* [WHAT IS BEING ASKED]
Below are records that hold pictures; write out only the lines from their start through the line with "### Board does not show up in GUI.", exactly, and drop the pictures.

* [SOURCE MATERIAL]

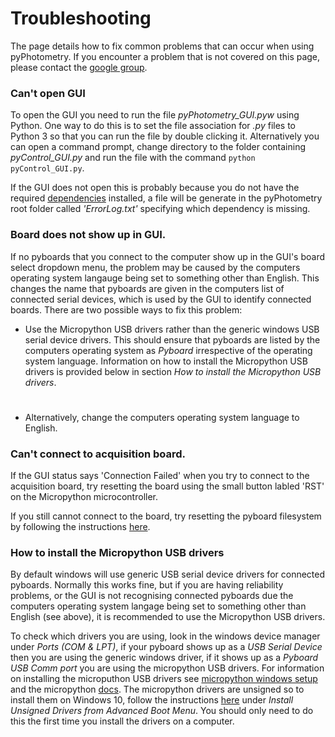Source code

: # Troubleshooting

The page details how to fix common problems that can occur when using pyPhotometry.  If you encounter a problem that is not covered on this page, please contact the [google group](https://groups.google.com/forum/#!forum/pycontrol).

### Can't open GUI

To open the GUI you need to run the file *pyPhotometry_GUI.pyw* using Python.  One way to do this is to set the file association for *.py* files to Python 3 so that you can run the file by double clicking it.  Alternatively you can open a command prompt, change directory to the folder containing *pyControl_GUI.py* and run the file with the command `python pyControl_GUI.py`.

If the GUI does not open this is probably because you do not have the required [dependencies](../index.md#dependencies) installed, a file will be generate in the pyPhotometry root folder called *'ErrorLog.txt'* specifying which dependency is missing.

### Board does not show up in GUI.

If no pyboards that you connect to the computer show up in the GUI's board select dropdown menu, the problem may be caused by the computers operating system langauge being set to something other than English.  This changes the name that pyboards are given in the computers list of connected serial devices, which is used by the GUI to identify connected boards.  There are two possible ways to fix this problem:

- Use the Micropython USB drivers rather than the generic windows USB serial device drivers.  This should ensure that pyboards are listed by the computers operating system as *Pyboard* irrespective of the operating system language.  Information on how to install the Micropython USB drivers is provided below in section *How to install the Micropython USB drivers*.
#
- Alternatively, change the computers operating system language to English.

### Can't connect to acquisition board.

If the GUI status says 'Connection Failed' when you try to connect to the acquisition board, try resetting the board using the small button labled 'RST' on the Micropython microcontroller.

If you still cannot connect to the board, try resetting the pyboard filesystem by following the instructions [here](https://docs.micropython.org/en/latest/pyboard/tutorial/reset.html#factory-reset-the-filesystem).

### How to install the Micropython USB drivers

By default windows will use generic USB serial device drivers for connected pyboards.  Normally this works fine, but if you are having reliability problems, or the GUI is not recognising connected pyboards due the computers operating system langage being set to something other than English (see above), it is recommended to use the Micropython USB drivers.  

To check which drivers you are using, look in the windows device manager under *Ports (COM & LPT)*, if your pyboard shows up as a *USB Serial Device* then you are using the generic windows driver, if it shows up as a *Pyboard USB Comm port* you are using the micropython USB drivers. For information on installing the microputhon USB drivers see [micropython windows setup](http://micropython.org/resources/Micro-Python-Windows-setup.pdf) and the micropython [docs](http://docs.micropython.org/en/latest/pyboard/pyboard/tutorial/repl.html).  The micropython drivers are unsigned so to install them on Windows 10, follow the instructions [here](https://www.maketecheasier.com/install-unsigned-drivers-windows10/) under *Install Unsigned Drivers from Advanced Boot Menu*.  You should only need to do this the first time you install the drivers on a computer.
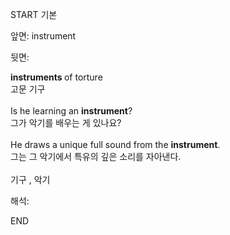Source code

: START
기본

앞면:
instrument


뒷면:
<div><div><b>instruments </b>of torture </div><div>고문 기구</div></div><div><br></div><div>Is he learning an <strong>instrument</strong>? </div><div><div>그가 악기를 배우는 게 있나요?</div></div><div><br></div><div><div>He draws a unique full sound from the <strong>instrument</strong>. </div><div><div>그는 그 악기에서 특유의 깊은 소리를 자아낸다.</div></div></div><div><br></div><div>기구 , 악기</div>


해석:
<!--ID: 1746614454120-->
END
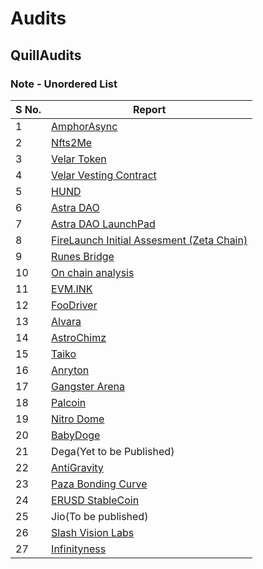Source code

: # Audits

## QuillAudits
### Note - Unordered List
| S No.| Report| 
|---	 |---	   |
|  1 	 |  [AmphorAsync](https://docs.google.com/document/d/1j_V9j-cvTW4bD-8_01fhWbe0CDyT2MNrosWFniYFUTw/edit)|
|  2 	 |  [Nfts2Me](https://github.com/Quillhash/QuillAudit_Reports/blob/master/NFTs2ME%20Smart%20Contract%20Audit%20Report%20-%20QuillAudits.pdf)|
|  3 	 |  [Velar Token](https://github.com/Quillhash/QuillAudit_Reports/blob/master/Velar%20token%20Contract%20Audit%20Report%20-%20QuillAudits.pdf)
|  4   |  [Velar Vesting Contract](https://github.com/Quillhash/QuillAudit_Reports/blob/master/Velar%20Vesting%20Wallet%20Cliff%20Audit%20Report-QuillAudits.pdf)|
|  5   |  [HUND](https://github.com/Quillhash/QuillAudit_Reports/blob/master/HUND%20Smart%20Contract%20Audit%20Report%20-%20QuillAudits.pdf)|
|  6   |  [Astra DAO](https://github.com/Quillhash/QuillAudit_Reports/blob/master/AstraDAO%20Smart%20Contract%20Audit%20Report%20-%20QuillAudits.pdf)|
|  7   |  [Astra DAO LaunchPad](https://github.com/Quillhash/QuillAudit_Reports/blob/master/Astra%20DAO%20LaunchPad%20Contracts%20Audit%20Report%20-%20QuillAudits.pdf)|
|  8   |  [FireLaunch Initial Assesment (Zeta Chain)](https://github.com/Quillhash/QuillAudit_Reports/blob/master/Lite%20Technical%20Due%20Diligence/FireLaunch%20Lite%20Technical%20Assessment%20Report-%20QuillAudits.pdf)|
|  9   |  [Runes Bridge](https://github.com/Quillhash/QuillAudit_Reports/blob/master/Lite%20Technical%20Due%20Diligence/RunesBridge%20Lite%20Technical%20Assessment%20Report%20-%20QuillAudits.pdf)|
|  10  |  [On chain analysis](https://github.com/Quillhash/QuillAudit_Reports/blob/master/Audit%20Forensics/UTR%20Report-QuillAudits.pdf)|
|  11  |  [EVM.INK](https://github.com/Quillhash/QuillAudit_Reports/blob/master/EVM.INK%20Smart%20Contract%20Audit%20Report%20-%20QuillAudits.pdf)|
|  12  |  [FooDriver](https://github.com/Quillhash/QuillAudit_Reports/blob/master/FooDriver%20Smart%20Contract%20Audit%20Report%20-%20QuillAudits.pdf)|
|  13  |  [Alvara](https://github.com/Quillhash/QuillAudit_Reports/blob/master/Alvara%20Smart%20Contracts%20Audit%20Report%20-%20QuillAudits.pdf)|
|  14  |  [AstroChimz](https://github.com/Quillhash/QuillAudit_Reports/blob/master/AstroChimz%20Scenes%20Smart%20Contract%20Audit%20Report%20-%20QuillAudits.pdf)|
|  15  |  [Taiko](https://github.com/Quillhash/QuillAudit_Reports/blob/master/Taiko%20Smart%20Contracts%20Audit%20Report%20-%20QuillAudits.pdf)|
|  16  |  [Anryton](https://github.com/Quillhash/QuillAudit_Reports/blob/master/Anryton%20Smart%20Contract%20Audit%20Report%20-%20QuillAudits.pdf)|
|  17  |  [Gangster Arena](https://github.com/Quillhash/QuillAudit_Reports/blob/master/Gangster%20Arena%20Smart%20Contracts%20Audit%20Report%20-%20QuillAudits.pdf)|
|  18  |  [Palcoin](https://github.com/Quillhash/QuillAudit_Reports/blob/master/Palcoin%20Smart%20Contract%20Audit%20Report%20-%20QuillAudits.pdf)|
|  19  |  [Nitro Dome](https://github.com/Quillhash/QuillAudit_Reports/blob/master/NitroDome%20Smart%20Contract%20Audit%20Report%20-%20QuillAudits.pdf)|
|  20  |  [BabyDoge](https://github.com/Quillhash/QuillAudit_Reports/blob/master/BabyDoge_Deflationary_Swap%2C_MultiToken_Burn_Smart_Contract_Audit.pdf)|        
|  21  |  Dega(Yet to be Published)|
|  22  |  [AntiGravity](https://github.com/Quillhash/QuillAudit_Reports/blob/master/AntiGravity%20Smart%20Contract%20Audit%20Report%20-%20QuillAudits.pdf)|
|  23  |  [Paza Bonding Curve](https://github.com/Quillhash/QuillAudit_Reports/blob/master/ISPZ%20-%20Bonding%20Curve%20Audit%20Report%20-%20QuillAudits.pdf)|
|  24  |  [ERUSD StableCoin](https://github.com/Quillhash/QuillAudit_Reports/blob/master/ERUSD%20Smart%20Contract%20Audit%20Report%20-%20QuillAudits.pdf)|
|  25  |  Jio(To be published) |
|  26  |  [Slash Vision Labs](https://github.com/Quillhash/QuillAudit_Reports/blob/master/SlashVisionLabs%20Smart%20Contract%20Audit%20Report%20-%20QuillAudits.pdf)|
|  27  |  [Infinityness](https://github.com/Quillhash/QuillAudit_Reports/blob/master/Headstarter%20Smart%20Contract%20Audit%20Report%20-%20QuillAudits.pdf)|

* [EXPECTED ANSWER]
Source code

: # Troubleshooting

The page details how to fix common problems that can occur when using pyPhotometry.  If you encounter a problem that is not covered on this page, please contact the [google group](https://groups.google.com/forum/#!forum/pycontrol).

### Can't open GUI

To open the GUI you need to run the file *pyPhotometry_GUI.pyw* using Python.  One way to do this is to set the file association for *.py* files to Python 3 so that you can run the file by double clicking it.  Alternatively you can open a command prompt, change directory to the folder containing *pyControl_GUI.py* and run the file with the command `python pyControl_GUI.py`.

If the GUI does not open this is probably because you do not have the required [dependencies](../index.md#dependencies) installed, a file will be generate in the pyPhotometry root folder called *'ErrorLog.txt'* specifying which dependency is missing.

### Board does not show up in GUI.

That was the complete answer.